### Available data
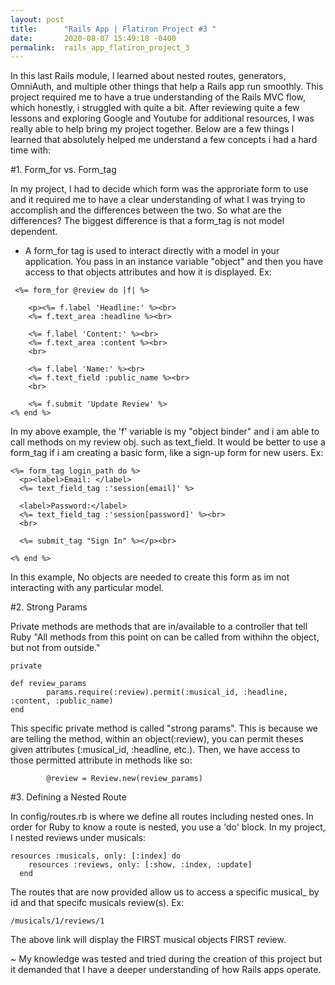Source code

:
 ```yaml
---
layout: post
title:      "Rails App | Flatiron Project #3 "
date:       2020-08-07 15:49:18 -0400
permalink:  rails_app_flatiron_project_3
---
```



In this last Rails module, I learned about nested routes, generators, OmniAuth, and multiple other things that help a Rails app run smoothly. This project required me to have a true understanding of the Rails MVC flow, which honestly, i struggled with quite a bit. After reviewing quite a few lessons and exploring Google and Youtube for additional resources, I was really able to help bring my project together. Below are a few things I learned that absolutely helped me understand a few concepts i had a hard time with:

#1. Form_for vs. Form_tag

In my project, I had to decide which form was the approriate form to use and it required me to have a clear understanding of what I was trying to accomplish and the differences between the two. So what are the differences? The biggest difference is that a form_tag is not model dependent.

- A form_for tag is used to interact directly with a model in your application. You pass in an instance variable "object" and then you have access to that objects attributes and how it is displayed. Ex:
```
 <%= form_for @review do |f| %>

    <p><%= f.label 'Headline:' %><br>
    <%= f.text_area :headline %><br>

    <%= f.label 'Content:' %><br>
    <%= f.text_area :content %><br>
    <br>

    <%= f.label 'Name:' %><br>
    <%= f.text_field :public_name %><br>
    <br>

    <%= f.submit 'Update Review' %>
<% end %>	
```

In my above example, the 'f' variable is my "object binder" and i am able to call methods on my review obj. such as text_field. It would be better to use a form_tag if i am creating a basic form, like a sign-up form for new users. Ex:
```
<%= form_tag login_path do %>
  <p><label>Email: </label>
  <%= text_field_tag :'session[email]' %>

  <label>Password:</label>
  <%= text_field_tag :'session[password]' %><br>
  <br>
 
  <%= submit_tag "Sign In" %></p><br>

<% end %>
```

In this example, No objects are needed to create this form as im not interacting with any particular model.

#2. Strong Params

Private methods are methods that are in/available to a controller that tell Ruby "All methods from this point on can be called from withihn the object, but not from outside."
```
private

def review_params
        params.require(:review).permit(:musical_id, :headline, :content, :public_name)
end
```

This specific private method is called "strong params". This is because we are telling the method, within an object(:review), you can permit theses given attributes (:musical_id, :headline, etc.). Then, we have access to those permitted attribute in methods like so:
```
        @review = Review.new(review_params)
```
		
#3. Defining a Nested Route

In config/routes.rb is where we define all routes including nested ones. In order for Ruby to know a route is nested, you use a 'do' block. In my project, I nested reviews under musicals:
```
resources :musicals, only: [:index] do
    resources :reviews, only: [:show, :index, :update]
  end
```

The routes that are now provided allow us to access a specific musical_ by id and that specifc musicals review(s).
Ex:
```
/musicals/1/reviews/1
```

The above link will display the FIRST musical objects FIRST review.

~ My knowledge was tested and tried during the creation of this project but it demanded that I have a deeper understanding of how Rails apps operate.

### Problem to solve
Within this material, how many lines include the word "above"? State only the number.

### Response to this task
2